Go over the lines below, and when one contains the word "tests", copy it.

## Information given
········

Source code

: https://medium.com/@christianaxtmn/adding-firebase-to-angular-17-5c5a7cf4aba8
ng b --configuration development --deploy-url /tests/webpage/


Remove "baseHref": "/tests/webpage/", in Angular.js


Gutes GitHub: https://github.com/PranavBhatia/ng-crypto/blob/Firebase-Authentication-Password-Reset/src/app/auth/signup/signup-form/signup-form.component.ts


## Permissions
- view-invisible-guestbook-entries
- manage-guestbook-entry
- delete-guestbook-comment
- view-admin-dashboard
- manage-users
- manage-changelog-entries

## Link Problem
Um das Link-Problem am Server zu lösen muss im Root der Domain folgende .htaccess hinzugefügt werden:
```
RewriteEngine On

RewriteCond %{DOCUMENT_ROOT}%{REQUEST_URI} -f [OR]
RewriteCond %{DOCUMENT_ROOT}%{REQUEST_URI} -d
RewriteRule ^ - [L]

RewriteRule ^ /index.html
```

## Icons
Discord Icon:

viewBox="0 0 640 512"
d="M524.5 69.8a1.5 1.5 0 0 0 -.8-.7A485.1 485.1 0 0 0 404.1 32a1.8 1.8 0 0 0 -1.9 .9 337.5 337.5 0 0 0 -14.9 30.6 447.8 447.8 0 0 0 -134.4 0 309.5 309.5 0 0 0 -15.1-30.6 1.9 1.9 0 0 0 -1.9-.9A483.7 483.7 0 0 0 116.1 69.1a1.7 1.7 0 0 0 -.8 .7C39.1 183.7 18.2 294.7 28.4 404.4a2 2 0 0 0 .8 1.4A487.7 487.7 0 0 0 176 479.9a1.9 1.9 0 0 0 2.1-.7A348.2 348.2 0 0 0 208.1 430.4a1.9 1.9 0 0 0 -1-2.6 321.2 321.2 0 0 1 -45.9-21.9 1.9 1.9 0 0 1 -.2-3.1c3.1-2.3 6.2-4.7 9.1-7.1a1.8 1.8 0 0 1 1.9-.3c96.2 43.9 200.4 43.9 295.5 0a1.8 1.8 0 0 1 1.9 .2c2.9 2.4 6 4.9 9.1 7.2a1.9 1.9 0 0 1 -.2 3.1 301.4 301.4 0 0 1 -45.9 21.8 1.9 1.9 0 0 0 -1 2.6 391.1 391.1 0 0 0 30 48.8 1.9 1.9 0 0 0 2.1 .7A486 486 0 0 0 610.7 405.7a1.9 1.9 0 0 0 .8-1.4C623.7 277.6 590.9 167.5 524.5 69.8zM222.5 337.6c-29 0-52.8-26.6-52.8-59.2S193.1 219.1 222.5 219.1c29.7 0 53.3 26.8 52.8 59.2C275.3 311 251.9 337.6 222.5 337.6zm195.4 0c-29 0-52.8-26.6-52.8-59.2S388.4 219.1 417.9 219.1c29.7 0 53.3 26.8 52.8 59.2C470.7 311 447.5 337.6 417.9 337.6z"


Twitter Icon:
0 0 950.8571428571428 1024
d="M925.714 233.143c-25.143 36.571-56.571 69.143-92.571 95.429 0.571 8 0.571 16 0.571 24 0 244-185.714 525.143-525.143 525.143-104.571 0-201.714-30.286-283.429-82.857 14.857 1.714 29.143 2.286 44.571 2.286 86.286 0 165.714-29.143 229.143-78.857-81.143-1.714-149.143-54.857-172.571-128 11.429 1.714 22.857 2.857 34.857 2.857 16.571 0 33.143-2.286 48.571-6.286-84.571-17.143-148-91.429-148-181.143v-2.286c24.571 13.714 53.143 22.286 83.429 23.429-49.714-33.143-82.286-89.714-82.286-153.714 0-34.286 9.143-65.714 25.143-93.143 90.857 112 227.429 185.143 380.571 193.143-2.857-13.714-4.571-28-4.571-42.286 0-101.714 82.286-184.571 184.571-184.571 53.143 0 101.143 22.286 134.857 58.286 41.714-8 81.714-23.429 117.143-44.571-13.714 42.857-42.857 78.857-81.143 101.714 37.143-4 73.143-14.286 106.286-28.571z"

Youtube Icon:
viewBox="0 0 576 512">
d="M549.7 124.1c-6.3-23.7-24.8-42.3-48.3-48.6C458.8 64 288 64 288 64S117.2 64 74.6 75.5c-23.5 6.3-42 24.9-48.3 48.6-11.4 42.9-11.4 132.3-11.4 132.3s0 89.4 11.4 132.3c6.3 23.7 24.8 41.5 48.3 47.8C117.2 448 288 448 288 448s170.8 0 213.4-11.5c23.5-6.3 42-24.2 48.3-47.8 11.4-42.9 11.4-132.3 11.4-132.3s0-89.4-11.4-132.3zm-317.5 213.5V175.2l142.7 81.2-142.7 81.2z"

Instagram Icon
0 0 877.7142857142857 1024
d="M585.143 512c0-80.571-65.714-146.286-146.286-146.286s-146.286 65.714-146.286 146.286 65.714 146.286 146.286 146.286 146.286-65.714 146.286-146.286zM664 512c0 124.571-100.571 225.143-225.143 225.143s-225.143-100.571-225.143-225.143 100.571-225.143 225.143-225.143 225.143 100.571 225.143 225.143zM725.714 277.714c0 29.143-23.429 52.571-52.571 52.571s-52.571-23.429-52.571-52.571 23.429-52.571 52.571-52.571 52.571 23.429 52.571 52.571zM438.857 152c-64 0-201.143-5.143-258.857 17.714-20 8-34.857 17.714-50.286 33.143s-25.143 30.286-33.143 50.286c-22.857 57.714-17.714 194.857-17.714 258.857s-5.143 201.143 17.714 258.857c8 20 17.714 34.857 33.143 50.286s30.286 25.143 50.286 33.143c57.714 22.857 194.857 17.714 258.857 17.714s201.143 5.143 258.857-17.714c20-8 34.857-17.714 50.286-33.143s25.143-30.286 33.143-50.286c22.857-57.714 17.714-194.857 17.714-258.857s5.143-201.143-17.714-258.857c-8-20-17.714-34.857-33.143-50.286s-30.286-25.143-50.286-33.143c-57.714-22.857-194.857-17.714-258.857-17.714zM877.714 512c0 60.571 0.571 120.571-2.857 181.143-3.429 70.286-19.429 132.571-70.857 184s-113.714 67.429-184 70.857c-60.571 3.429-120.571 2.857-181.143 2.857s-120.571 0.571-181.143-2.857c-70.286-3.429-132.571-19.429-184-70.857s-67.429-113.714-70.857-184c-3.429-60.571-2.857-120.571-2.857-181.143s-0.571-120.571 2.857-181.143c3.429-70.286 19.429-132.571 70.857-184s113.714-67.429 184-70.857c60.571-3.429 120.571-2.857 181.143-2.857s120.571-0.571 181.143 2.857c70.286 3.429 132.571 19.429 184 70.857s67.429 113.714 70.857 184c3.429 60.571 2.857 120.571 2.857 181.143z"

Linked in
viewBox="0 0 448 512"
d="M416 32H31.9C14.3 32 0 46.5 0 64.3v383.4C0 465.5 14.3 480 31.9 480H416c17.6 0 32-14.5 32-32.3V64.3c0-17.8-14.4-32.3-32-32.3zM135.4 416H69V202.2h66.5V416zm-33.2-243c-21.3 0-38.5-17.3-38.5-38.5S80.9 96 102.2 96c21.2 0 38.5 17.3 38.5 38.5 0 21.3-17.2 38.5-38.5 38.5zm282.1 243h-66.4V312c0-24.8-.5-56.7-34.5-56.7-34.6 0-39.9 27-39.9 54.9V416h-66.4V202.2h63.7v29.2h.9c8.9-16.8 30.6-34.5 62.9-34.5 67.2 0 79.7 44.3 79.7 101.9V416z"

········

## Exercise answer
ng b --configuration development --deploy-url /tests/webpage/
Remove "baseHref": "/tests/webpage/", in Angular.js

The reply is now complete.